Darlington and Stockton Times
Reviewed by Bill Norrie, February 2007
A friendly country pub in the small village of Downholme near Richmond North Yorkshire. The pub is actually owned by the MoD since it and the village are located on MoD land.
There is a wide ranging and interesting menu, posted on a large blackboard in the cosy bar.

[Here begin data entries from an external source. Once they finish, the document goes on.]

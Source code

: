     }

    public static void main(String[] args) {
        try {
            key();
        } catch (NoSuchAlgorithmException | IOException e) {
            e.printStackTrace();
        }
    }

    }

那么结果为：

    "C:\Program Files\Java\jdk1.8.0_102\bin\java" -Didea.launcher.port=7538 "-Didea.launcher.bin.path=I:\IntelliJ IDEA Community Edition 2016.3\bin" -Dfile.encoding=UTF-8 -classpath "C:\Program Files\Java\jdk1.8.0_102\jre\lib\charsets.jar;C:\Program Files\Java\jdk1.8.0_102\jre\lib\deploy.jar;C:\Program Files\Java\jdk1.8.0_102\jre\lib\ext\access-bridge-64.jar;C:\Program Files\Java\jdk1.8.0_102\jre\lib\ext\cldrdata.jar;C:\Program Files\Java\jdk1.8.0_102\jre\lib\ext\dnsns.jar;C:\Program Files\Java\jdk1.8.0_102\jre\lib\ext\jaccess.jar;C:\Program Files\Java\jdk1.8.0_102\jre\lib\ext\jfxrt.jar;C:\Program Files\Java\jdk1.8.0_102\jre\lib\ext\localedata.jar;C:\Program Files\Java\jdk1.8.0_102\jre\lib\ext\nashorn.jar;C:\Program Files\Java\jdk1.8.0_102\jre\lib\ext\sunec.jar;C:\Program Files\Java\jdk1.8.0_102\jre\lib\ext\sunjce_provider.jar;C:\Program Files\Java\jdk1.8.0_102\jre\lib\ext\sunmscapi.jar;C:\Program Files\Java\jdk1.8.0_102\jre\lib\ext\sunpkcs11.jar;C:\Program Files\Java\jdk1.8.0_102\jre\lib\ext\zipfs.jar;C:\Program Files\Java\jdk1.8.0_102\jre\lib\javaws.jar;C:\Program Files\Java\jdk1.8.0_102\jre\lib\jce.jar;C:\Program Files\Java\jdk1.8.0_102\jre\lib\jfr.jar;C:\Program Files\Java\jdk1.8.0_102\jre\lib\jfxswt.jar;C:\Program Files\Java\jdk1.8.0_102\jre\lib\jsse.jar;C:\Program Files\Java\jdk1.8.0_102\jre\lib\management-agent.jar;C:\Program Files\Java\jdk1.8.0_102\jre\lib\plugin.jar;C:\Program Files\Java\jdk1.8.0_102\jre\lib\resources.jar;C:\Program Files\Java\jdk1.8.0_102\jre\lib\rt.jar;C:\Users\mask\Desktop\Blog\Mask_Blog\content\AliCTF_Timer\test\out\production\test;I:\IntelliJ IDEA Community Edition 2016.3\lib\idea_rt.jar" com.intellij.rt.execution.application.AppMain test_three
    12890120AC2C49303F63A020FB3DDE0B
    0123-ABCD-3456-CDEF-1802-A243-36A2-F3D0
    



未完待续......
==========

Meal orders are taken in the bar and when starters are ready, you are called to the quiet and comfortable dining room, which adjoins the rear of the pub.
The service throughout the meal was efficient and the young girl waitresses were pleasant and ‘chatty’. Despite being quite busy in the dining room, waiting time was minimal.

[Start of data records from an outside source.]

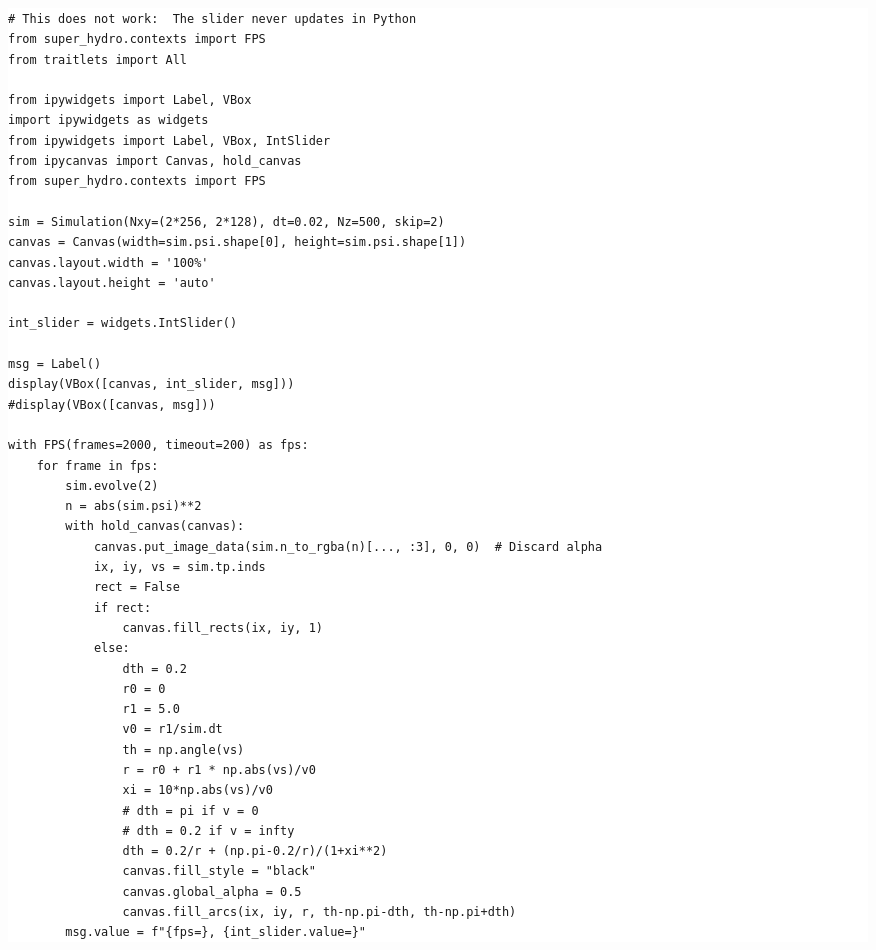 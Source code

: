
 ```{code-cell} ipython3

```

```{code-cell} ipython3
# This does not work:  The slider never updates in Python
from super_hydro.contexts import FPS
from traitlets import All

from ipywidgets import Label, VBox
import ipywidgets as widgets
from ipywidgets import Label, VBox, IntSlider
from ipycanvas import Canvas, hold_canvas
from super_hydro.contexts import FPS

sim = Simulation(Nxy=(2*256, 2*128), dt=0.02, Nz=500, skip=2)
canvas = Canvas(width=sim.psi.shape[0], height=sim.psi.shape[1])
canvas.layout.width = '100%'
canvas.layout.height = 'auto'

int_slider = widgets.IntSlider()

msg = Label()
display(VBox([canvas, int_slider, msg]))
#display(VBox([canvas, msg]))

with FPS(frames=2000, timeout=200) as fps:
    for frame in fps:
        sim.evolve(2)
        n = abs(sim.psi)**2
        with hold_canvas(canvas):
            canvas.put_image_data(sim.n_to_rgba(n)[..., :3], 0, 0)  # Discard alpha
            ix, iy, vs = sim.tp.inds
            rect = False
            if rect:
                canvas.fill_rects(ix, iy, 1)
            else:
                dth = 0.2
                r0 = 0
                r1 = 5.0
                v0 = r1/sim.dt
                th = np.angle(vs)
                r = r0 + r1 * np.abs(vs)/v0
                xi = 10*np.abs(vs)/v0
                # dth = pi if v = 0
                # dth = 0.2 if v = infty
                dth = 0.2/r + (np.pi-0.2/r)/(1+xi**2)
                canvas.fill_style = "black"
                canvas.global_alpha = 0.5
                canvas.fill_arcs(ix, iy, r, th-np.pi-dth, th-np.pi+dth)
        msg.value = f"{fps=}, {int_slider.value=}"
```
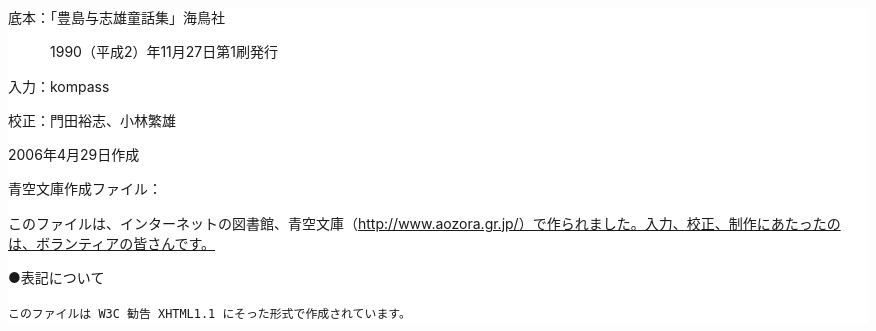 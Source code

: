 


底本：「豊島与志雄童話集」海鳥社


　　　1990（平成2）年11月27日第1刷発行

入力：kompass

校正：門田裕志、小林繁雄

2006年4月29日作成

青空文庫作成ファイル：

このファイルは、インターネットの図書館、青空文庫（http://www.aozora.gr.jp/）で作られました。入力、校正、制作にあたったのは、ボランティアの皆さんです。











●表記について


	このファイルは W3C 勧告 XHTML1.1 にそった形式で作成されています。
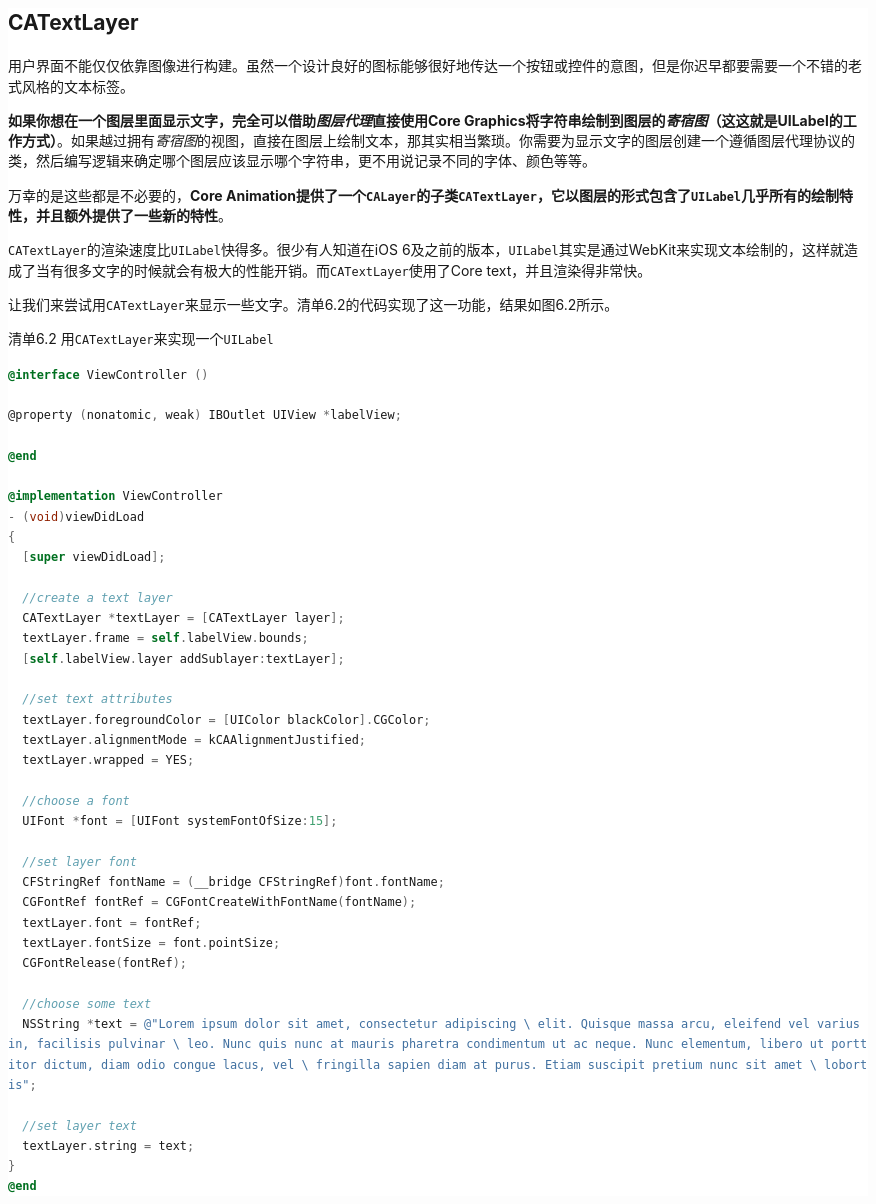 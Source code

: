 ## CATextLayer

用户界面不能仅仅依靠图像进行构建。虽然一个设计良好的图标能够很好地传达一个按钮或控件的意图，但是你迟早都要需要一个不错的老式风格的文本标签。

**如果你想在一个图层里面显示文字，完全可以借助*图层代理*直接使用Core Graphics将字符串绘制到图层的*寄宿图*（这这就是UILabel的工作方式）**。如果越过拥有*寄宿图*的视图，直接在图层上绘制文本，那其实相当繁琐。你需要为显示文字的图层创建一个遵循图层代理协议的类，然后编写逻辑来确定哪个图层应该显示哪个字符串，更不用说记录不同的字体、颜色等等。

万幸的是这些都是不必要的，**Core Animation提供了一个`CALayer`的子类`CATextLayer`，它以图层的形式包含了`UILabel`几乎所有的绘制特性，并且额外提供了一些新的特性**。

`CATextLayer`的渲染速度比`UILabel`快得多。很少有人知道在iOS 6及之前的版本，`UILabel`其实是通过WebKit来实现文本绘制的，这样就造成了当有很多文字的时候就会有极大的性能开销。而`CATextLayer`使用了Core text，并且渲染得非常快。

让我们来尝试用`CATextLayer`来显示一些文字。清单6.2的代码实现了这一功能，结果如图6.2所示。

清单6.2 用`CATextLayer`来实现一个`UILabel`

```objective-c
@interface ViewController ()

@property (nonatomic, weak) IBOutlet UIView *labelView;

@end

@implementation ViewController
- (void)viewDidLoad
{
  [super viewDidLoad];

  //create a text layer
  CATextLayer *textLayer = [CATextLayer layer];
  textLayer.frame = self.labelView.bounds;
  [self.labelView.layer addSublayer:textLayer];

  //set text attributes
  textLayer.foregroundColor = [UIColor blackColor].CGColor;
  textLayer.alignmentMode = kCAAlignmentJustified;
  textLayer.wrapped = YES;

  //choose a font
  UIFont *font = [UIFont systemFontOfSize:15];

  //set layer font
  CFStringRef fontName = (__bridge CFStringRef)font.fontName;
  CGFontRef fontRef = CGFontCreateWithFontName(fontName);
  textLayer.font = fontRef;
  textLayer.fontSize = font.pointSize;
  CGFontRelease(fontRef);

  //choose some text
  NSString *text = @"Lorem ipsum dolor sit amet, consectetur adipiscing \ elit. Quisque massa arcu, eleifend vel varius in, facilisis pulvinar \ leo. Nunc quis nunc at mauris pharetra condimentum ut ac neque. Nunc elementum, libero ut porttitor dictum, diam odio congue lacus, vel \ fringilla sapien diam at purus. Etiam suscipit pretium nunc sit amet \ lobortis";

  //set layer text
  textLayer.string = text;
}
@end
```
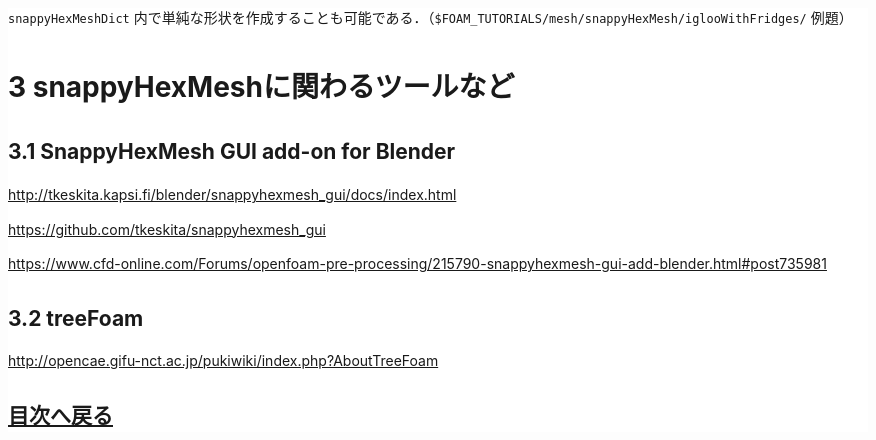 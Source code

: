 `snappyHexMeshDict` 内で単純な形状を作成することも可能である．（`$FOAM_TUTORIALS/mesh/snappyHexMesh/iglooWithFridges/` 例題）

# 3 snappyHexMeshに関わるツールなど

## 3.1  SnappyHexMesh GUI add-on for Blender 

http://tkeskita.kapsi.fi/blender/snappyhexmesh_gui/docs/index.html

https://github.com/tkeskita/snappyhexmesh_gui

https://www.cfd-online.com/Forums/openfoam-pre-processing/215790-snappyhexmesh-gui-add-blender.html#post735981

## 3.2 treeFoam

http://opencae.gifu-nct.ac.jp/pukiwiki/index.php?AboutTreeFoam

## [目次へ戻る](index_j.md)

Most meals are taken in the newish conservatory out the back, views across Her Majesty’s presently plagued dales, prints of same on the walls, greenery making constant insinuations and chairs so handsome that The Boss wondered if they’d miss one.
The Sunday lunch menu, sensibly short – a pound for every time THAT phrase has been used hereabouts – offered French onion soup, mussels (aforesaid), warm salad with smoked bacon and cheese and garlic mushrooms with cheese and bacon as starters’ orders.
The soup, dark if not satanic, unusual if not unpleasant, appeared to have seen little of the cheese which characterises such things; the mussels were delicious.
Her salmon with hollandaise sauce, our pork, were both abundant and excellent and (in the latter case) with proper gravy. Salmon £7.50, roasts, tremendous value, £4.95.
The Good Pub Guide
The views are magnificent from both the conservatory dining room and seats in the neat garden; there are also picnic-sets and benches on a lower level terrace and very pretty summer hanging baskets. The simply furnished, carpeted bar is down a few steps and has two smallish linked areas off the servery where they keep Timothy Taylors Landlord and Wensleydale Bitter on handpump, ten wines by the glass and ten malt whiskies. There are comfortable plush wall banquettes, a log fire in a neat fireplace, quite a collection of gleaming brass, a few small country pictures and drink advertisements on pinkish rough-plastered walls; background music and dominoes.